Directions
Working from the records below, repeat exactly the lines starting at the line that contains "- **11,851 lines** of TypeScript/TSX code" and ending at the line that contains "3,576 | 10 files |", inclusive.

Plain-text document sources
============================================================
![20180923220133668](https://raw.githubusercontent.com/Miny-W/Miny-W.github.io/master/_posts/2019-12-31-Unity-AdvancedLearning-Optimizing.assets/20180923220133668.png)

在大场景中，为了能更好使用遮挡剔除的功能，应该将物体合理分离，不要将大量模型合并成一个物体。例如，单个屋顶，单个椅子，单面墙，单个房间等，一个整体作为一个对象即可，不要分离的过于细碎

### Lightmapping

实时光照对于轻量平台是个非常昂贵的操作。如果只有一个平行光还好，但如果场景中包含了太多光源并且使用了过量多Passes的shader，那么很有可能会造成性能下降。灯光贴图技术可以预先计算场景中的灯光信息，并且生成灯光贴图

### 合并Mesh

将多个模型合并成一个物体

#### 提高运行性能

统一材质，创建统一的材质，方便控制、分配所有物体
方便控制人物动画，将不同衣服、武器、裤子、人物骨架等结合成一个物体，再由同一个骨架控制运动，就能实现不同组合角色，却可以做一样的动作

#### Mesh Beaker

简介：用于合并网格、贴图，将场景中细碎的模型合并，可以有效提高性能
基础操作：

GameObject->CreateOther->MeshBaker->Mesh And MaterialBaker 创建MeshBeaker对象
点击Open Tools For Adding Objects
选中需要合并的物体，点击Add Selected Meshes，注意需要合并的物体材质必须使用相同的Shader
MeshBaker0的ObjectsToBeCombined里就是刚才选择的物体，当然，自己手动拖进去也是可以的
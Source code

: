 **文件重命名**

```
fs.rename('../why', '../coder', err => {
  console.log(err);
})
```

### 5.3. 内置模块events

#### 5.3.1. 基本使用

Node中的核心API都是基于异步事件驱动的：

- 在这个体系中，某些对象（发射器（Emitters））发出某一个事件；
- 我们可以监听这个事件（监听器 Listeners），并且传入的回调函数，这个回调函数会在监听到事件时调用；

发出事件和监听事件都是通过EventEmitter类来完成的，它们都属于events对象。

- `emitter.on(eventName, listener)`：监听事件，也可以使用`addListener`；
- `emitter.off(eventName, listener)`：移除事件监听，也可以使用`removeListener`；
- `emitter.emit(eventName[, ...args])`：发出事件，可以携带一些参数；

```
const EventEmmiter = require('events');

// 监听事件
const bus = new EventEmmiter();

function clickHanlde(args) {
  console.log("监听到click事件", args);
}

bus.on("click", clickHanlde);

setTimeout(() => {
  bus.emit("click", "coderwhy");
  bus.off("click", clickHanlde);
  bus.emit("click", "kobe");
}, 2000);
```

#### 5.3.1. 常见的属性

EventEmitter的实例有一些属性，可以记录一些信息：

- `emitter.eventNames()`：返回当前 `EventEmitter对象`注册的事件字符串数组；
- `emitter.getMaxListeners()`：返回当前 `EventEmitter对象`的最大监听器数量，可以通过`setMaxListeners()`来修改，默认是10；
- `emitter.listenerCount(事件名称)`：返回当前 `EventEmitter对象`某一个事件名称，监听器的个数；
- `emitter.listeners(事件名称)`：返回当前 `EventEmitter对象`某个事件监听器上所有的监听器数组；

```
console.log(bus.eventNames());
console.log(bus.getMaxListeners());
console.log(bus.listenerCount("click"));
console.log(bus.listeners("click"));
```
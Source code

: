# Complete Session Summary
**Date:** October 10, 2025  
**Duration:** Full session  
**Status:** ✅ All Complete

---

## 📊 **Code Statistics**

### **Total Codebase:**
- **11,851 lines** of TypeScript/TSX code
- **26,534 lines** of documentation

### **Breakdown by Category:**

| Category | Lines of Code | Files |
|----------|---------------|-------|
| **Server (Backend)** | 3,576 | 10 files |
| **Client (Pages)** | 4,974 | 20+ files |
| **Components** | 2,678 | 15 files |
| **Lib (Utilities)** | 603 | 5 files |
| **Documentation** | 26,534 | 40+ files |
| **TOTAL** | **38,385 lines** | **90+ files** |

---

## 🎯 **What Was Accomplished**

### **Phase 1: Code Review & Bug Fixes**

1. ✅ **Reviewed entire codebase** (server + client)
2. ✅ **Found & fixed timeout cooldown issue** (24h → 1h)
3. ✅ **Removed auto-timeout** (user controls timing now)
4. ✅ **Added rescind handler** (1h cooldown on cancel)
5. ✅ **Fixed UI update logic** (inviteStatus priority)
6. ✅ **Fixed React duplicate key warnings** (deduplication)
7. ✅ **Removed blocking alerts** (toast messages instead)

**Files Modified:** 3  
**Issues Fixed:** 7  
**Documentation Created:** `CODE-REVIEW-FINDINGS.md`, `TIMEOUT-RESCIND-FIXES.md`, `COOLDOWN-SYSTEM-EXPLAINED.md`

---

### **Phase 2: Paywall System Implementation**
============================================================
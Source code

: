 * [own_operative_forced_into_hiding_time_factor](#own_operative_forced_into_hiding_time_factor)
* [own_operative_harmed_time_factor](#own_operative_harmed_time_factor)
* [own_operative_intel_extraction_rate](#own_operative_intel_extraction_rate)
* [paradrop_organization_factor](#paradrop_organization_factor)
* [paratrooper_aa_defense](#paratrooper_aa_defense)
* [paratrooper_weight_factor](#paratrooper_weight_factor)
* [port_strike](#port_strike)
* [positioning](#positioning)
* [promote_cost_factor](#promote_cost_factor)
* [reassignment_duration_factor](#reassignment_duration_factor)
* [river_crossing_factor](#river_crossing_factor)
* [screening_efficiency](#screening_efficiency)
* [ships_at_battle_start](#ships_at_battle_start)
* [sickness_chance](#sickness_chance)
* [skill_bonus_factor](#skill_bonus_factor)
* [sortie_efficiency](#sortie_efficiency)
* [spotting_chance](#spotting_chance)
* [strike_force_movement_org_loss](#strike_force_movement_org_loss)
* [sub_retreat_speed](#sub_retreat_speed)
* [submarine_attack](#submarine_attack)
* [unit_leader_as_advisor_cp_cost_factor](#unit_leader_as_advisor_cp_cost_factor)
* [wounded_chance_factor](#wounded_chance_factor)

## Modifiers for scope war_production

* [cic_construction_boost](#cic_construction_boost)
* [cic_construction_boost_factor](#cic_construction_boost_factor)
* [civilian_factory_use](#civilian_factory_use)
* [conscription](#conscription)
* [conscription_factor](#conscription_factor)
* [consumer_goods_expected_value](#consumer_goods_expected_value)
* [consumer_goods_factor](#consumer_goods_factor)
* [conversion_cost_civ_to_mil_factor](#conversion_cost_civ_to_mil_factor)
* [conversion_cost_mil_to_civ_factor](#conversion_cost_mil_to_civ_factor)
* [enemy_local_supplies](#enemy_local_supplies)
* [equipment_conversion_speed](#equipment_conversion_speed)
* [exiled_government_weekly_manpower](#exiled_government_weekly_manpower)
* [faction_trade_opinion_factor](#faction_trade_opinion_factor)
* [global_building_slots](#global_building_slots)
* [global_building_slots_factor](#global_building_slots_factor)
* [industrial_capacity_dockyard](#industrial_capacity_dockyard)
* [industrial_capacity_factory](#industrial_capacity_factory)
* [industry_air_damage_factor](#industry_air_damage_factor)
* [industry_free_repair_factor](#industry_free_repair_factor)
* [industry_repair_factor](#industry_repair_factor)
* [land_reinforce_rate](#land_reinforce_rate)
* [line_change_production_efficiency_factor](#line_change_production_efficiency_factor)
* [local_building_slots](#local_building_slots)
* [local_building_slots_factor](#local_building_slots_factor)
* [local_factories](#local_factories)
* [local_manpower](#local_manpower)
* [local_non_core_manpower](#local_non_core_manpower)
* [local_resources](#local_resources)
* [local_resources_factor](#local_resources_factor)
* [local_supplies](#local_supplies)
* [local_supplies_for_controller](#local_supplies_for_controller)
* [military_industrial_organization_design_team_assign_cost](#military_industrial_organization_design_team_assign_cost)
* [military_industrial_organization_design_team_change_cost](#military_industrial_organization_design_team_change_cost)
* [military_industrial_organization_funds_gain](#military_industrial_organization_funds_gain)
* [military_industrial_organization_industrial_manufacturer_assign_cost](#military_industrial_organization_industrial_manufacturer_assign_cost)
============================================================
Output for this exercise
- **11,851 lines** of TypeScript/TSX code
- **26,534 lines** of documentation

### **Breakdown by Category:**

| Category | Lines of Code | Files |
|----------|---------------|-------|
| **Server (Backend)** | 3,576 | 10 files |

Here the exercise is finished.